+– На представлении вашей книги-фотоальбома вы танцевали в Новой опере Аве, Майя!
– Дело в том, что я повредила колено в прошлом году в Риме, была операция, так что теперь танцую только Аве, Майя! Еще можно было бы выступить в замечательном японском спектакле Крылья кимоно, но срок его показов уже прошел – вряд ли вновь поставят. В Японии, как и на Западе, спектакли идут определенное количество раз – и все. Так, как у нас – десятилетиями шли одни и те же постановки, – такого в мире нет.
+– Ну, вот сегодня в Большом опять идет Лебединое озеро – и опять Григоровича.
– Ничего удивительного, пробовали другие версии, но все не то было.

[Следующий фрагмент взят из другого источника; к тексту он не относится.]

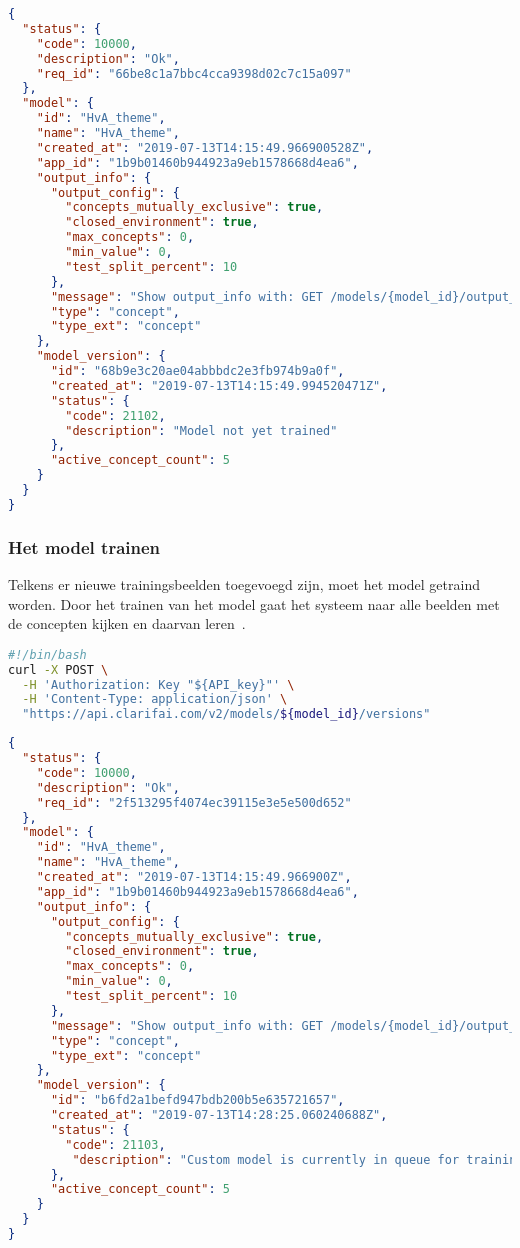 \begin{lstlisting}[language=json,caption=antwoord van de API na het creëren van het model]
{
  "status": {
    "code": 10000,
    "description": "Ok",
    "req_id": "66be8c1a7bbc4cca9398d02c7c15a097"
  },
  "model": {
    "id": "HvA_theme",
    "name": "HvA_theme",
    "created_at": "2019-07-13T14:15:49.966900528Z",
    "app_id": "1b9b01460b944923a9eb1578668d4ea6",
    "output_info": {
      "output_config": {
        "concepts_mutually_exclusive": true,
        "closed_environment": true,
        "max_concepts": 0,
        "min_value": 0,
        "test_split_percent": 10
      },
      "message": "Show output_info with: GET /models/{model_id}/output_info",
      "type": "concept",
      "type_ext": "concept"
    },
    "model_version": {
      "id": "68b9e3c20ae04abbbdc2e3fb974b9a0f",
      "created_at": "2019-07-13T14:15:49.994520471Z",
      "status": {
        "code": 21102,
        "description": "Model not yet trained"
      },
      "active_concept_count": 5
    }
  }
}
\end{lstlisting}


\subsubsection{Het model trainen}
\label{subsubsec:model-trainen}

Telkens er nieuwe trainingsbeelden toegevoegd zijn, moet het model getraind worden. Door het trainen van het model gaat het systeem naar alle beelden met de concepten kijken en daarvan leren~\autocite{ClarifaiAPI}. 


\begin{lstlisting}[language=bash,caption=bash commando om het model te trainen]
#!/bin/bash
curl -X POST \
  -H 'Authorization: Key "${API_key}"' \
  -H 'Content-Type: application/json' \
  "https://api.clarifai.com/v2/models/${model_id}/versions" 
\end{lstlisting}

\begin{lstlisting}[language=json,caption=antwoord van de API nadat het model getraind werd]
{
  "status": {
    "code": 10000,
    "description": "Ok",
    "req_id": "2f513295f4074ec39115e3e5e500d652"
  },
  "model": {
    "id": "HvA_theme",
    "name": "HvA_theme",
    "created_at": "2019-07-13T14:15:49.966900Z",
    "app_id": "1b9b01460b944923a9eb1578668d4ea6",
    "output_info": {
      "output_config": {
        "concepts_mutually_exclusive": true,
        "closed_environment": true,
        "max_concepts": 0,
        "min_value": 0,
        "test_split_percent": 10
      },
      "message": "Show output_info with: GET /models/{model_id}/output_info",
      "type": "concept",
      "type_ext": "concept"
    },
    "model_version": {
      "id": "b6fd2a1befd947bdb200b5e635721657",
      "created_at": "2019-07-13T14:28:25.060240688Z",
      "status": {
        "code": 21103,
         "description": "Custom model is currently in queue for training, waiting on inputs to process."
      },
      "active_concept_count": 5
    }
  }
}
\end{lstlisting}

Снова Григоровича запустили – больше, наверное, никого лучше не нашли.
+– А кто для вас идеал хореографа?
– Леонид Якобсон. И знаете, почему? Потому что он был непревзойденный стилист. У него в Спартаке был подлинный Рим – все позы, и одежды, и предметы на сцене. Стилистов в балете всегда было мало. Якобсон – непревзойденный.
+– А как же Бежар? Когда я видел вашу Айседору, то представлял себе и еще одну героиню минувшего – Мату Хари.

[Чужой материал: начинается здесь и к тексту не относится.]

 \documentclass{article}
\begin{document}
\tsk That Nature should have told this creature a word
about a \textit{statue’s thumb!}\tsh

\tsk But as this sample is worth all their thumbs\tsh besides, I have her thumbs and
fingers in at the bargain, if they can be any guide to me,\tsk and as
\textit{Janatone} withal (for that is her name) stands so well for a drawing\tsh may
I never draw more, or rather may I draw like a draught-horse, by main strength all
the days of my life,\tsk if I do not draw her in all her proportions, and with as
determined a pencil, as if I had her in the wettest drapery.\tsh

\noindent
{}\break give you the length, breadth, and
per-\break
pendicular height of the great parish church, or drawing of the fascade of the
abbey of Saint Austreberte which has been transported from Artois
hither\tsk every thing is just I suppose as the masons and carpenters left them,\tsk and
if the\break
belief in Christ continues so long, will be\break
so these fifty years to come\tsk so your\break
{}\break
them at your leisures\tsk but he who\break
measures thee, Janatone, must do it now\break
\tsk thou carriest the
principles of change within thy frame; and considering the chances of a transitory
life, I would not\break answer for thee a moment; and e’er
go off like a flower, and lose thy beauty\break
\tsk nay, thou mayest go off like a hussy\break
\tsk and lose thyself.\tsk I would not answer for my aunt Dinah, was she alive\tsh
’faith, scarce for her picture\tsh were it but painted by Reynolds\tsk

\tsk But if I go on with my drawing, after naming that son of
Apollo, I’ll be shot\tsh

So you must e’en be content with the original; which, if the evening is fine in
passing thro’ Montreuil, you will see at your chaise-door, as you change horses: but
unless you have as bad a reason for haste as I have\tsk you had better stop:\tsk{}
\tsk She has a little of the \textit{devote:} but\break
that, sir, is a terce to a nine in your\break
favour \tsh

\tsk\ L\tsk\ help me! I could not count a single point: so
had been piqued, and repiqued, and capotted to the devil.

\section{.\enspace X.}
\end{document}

– Айседора – настоящая личность, она интересна, а Мата Хари – придуманный и раздутый персонаж. Как и, скажем, Эвита Перон. А Бежар – замечательный, и я если и жалею о чем, то о том, что поздно стала выступать в его спектаклях, но раньше это нельзя было в СССР. Был строго определенный репертуар – не было Мясина, Баланчина, Лифаря – никого не было.
+– Но была слава…
– Да, потому что другого-то и не знали – вот вам и слава. Хотя труппа была, безусловно, яркой.
+Нуреева я очень любила +– А кто был вашим любимым партнером?
– О, тут все разные. Кто-то был лучший как артист, кто-то обладал лучшими физическими данными, у кого-то особенная пластика была, а самое главное – удобные руки. Вот последний мой партнер в Большом – Борис Ефимов огромной был силы. Алексей Ратманский – блистательный артист.
+– А как же Нуреев, Барышников?
– Совершенно разные. Нуреева я очень любила. Однажды мы выступали с ним на юбилее труппы Марты Грэм. Это был первый и последний раз, когда в одном вечере выступали Нуреев и Барышников – и плюс я. Люблю и хореографию Нуреева, Ромео и Джульетту особенно. Он обладал высоким вкусом, это тоже большая редкость. И умел собрать вокруг себя таких же тонких людей – настоящих художников.
+– А ведь был из простой советской семьи военного.
– О, это как раз ничего не значит. А Ломоносов?.. Ну, хорошо, а Шанель – дочь крестьянина?.. Это ничего не значит. Как раз из аристократических семей не всегда что-то получается. Нуреев оказал огромное влияние на мировой балет, не побоюсь сказать, такое же, как Дягилев. О Барышникове пока нельзя так говорить – он живет и действует, а Нуреев, увы, уже ушел от нас.
+– Обычно балетные артисты живут долго, но Нуреев, Годунов…
– Да, Нинетт ди Валуа – создательница английского балета – сто три года прожила… Годунова сгубили водка и неправильный выбор – не надо было искать счастья там, где его быть не могло, где нет балета – в Лос-Анджелесе. Ну, а Нуреев – это все знают…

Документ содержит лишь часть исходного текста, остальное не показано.